- **YOUR TASK**
Scan the data below and work out how many of its lines contain the word "memmove". Give only that number.

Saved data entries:
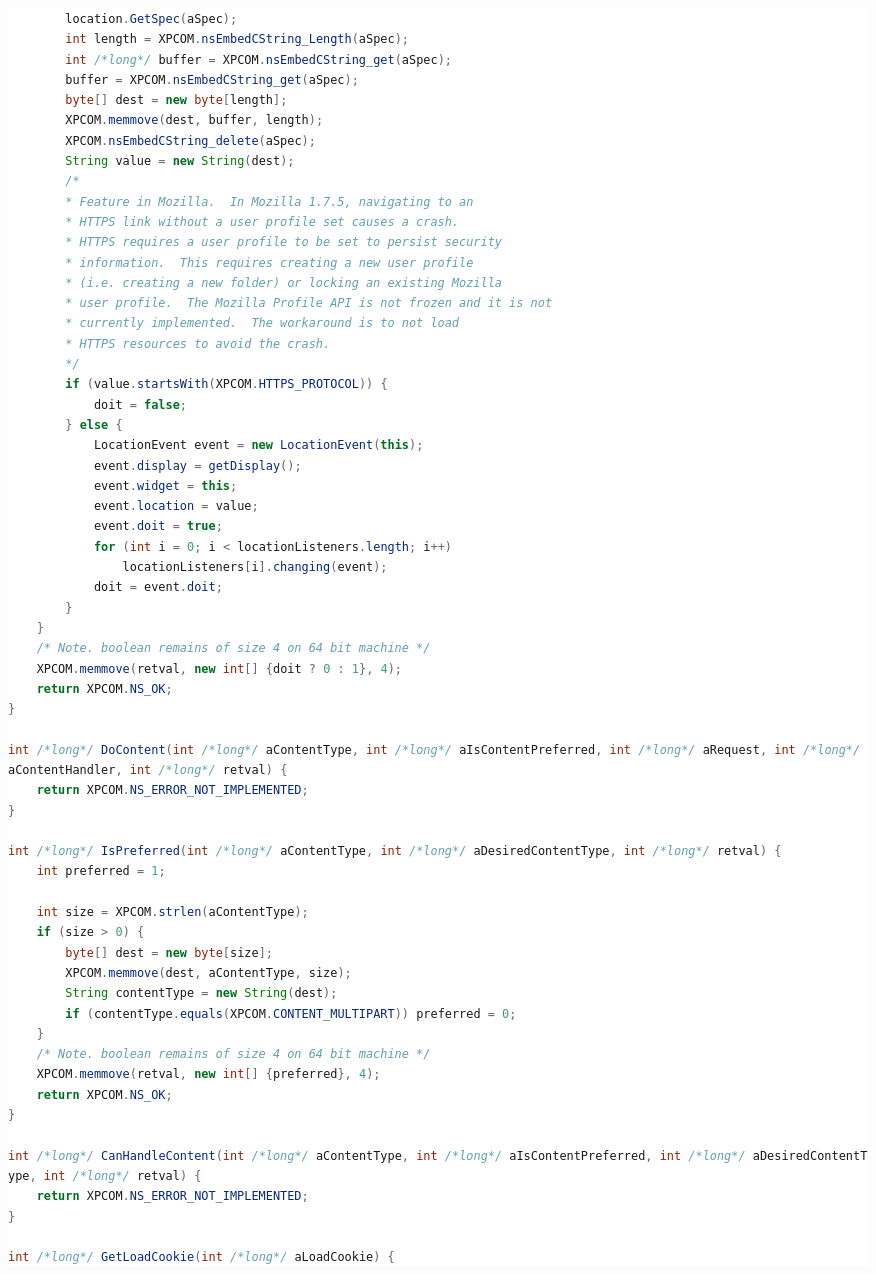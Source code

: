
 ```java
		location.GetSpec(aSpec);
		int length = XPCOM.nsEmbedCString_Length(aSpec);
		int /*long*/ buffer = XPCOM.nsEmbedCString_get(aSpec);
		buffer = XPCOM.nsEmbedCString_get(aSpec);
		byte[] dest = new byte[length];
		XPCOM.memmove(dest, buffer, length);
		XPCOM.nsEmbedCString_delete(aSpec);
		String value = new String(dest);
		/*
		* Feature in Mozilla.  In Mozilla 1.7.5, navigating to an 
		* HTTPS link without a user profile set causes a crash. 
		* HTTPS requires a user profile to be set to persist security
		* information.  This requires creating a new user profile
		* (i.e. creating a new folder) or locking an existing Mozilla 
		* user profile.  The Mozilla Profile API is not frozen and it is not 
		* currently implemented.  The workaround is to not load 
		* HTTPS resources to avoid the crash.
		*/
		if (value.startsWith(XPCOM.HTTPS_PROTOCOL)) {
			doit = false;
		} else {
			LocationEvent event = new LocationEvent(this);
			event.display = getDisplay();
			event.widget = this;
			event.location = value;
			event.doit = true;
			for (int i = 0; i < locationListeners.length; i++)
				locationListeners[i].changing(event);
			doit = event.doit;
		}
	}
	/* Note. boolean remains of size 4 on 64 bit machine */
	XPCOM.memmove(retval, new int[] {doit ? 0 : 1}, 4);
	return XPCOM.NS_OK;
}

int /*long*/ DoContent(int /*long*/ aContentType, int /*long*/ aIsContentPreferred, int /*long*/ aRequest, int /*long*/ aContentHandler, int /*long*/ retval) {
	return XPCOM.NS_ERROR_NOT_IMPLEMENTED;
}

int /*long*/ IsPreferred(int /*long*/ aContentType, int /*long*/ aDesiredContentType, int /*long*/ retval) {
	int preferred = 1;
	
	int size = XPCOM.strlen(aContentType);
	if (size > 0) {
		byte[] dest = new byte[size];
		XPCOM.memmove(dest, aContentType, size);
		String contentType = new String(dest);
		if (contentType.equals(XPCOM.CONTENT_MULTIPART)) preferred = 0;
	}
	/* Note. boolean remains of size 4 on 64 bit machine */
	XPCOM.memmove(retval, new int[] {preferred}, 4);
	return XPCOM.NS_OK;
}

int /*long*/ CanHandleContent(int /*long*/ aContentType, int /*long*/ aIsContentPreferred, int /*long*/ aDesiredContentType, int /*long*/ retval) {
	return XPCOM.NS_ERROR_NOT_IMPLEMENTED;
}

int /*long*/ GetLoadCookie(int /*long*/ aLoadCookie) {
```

- **SOLUTION FOR THIS EXERCISE**
4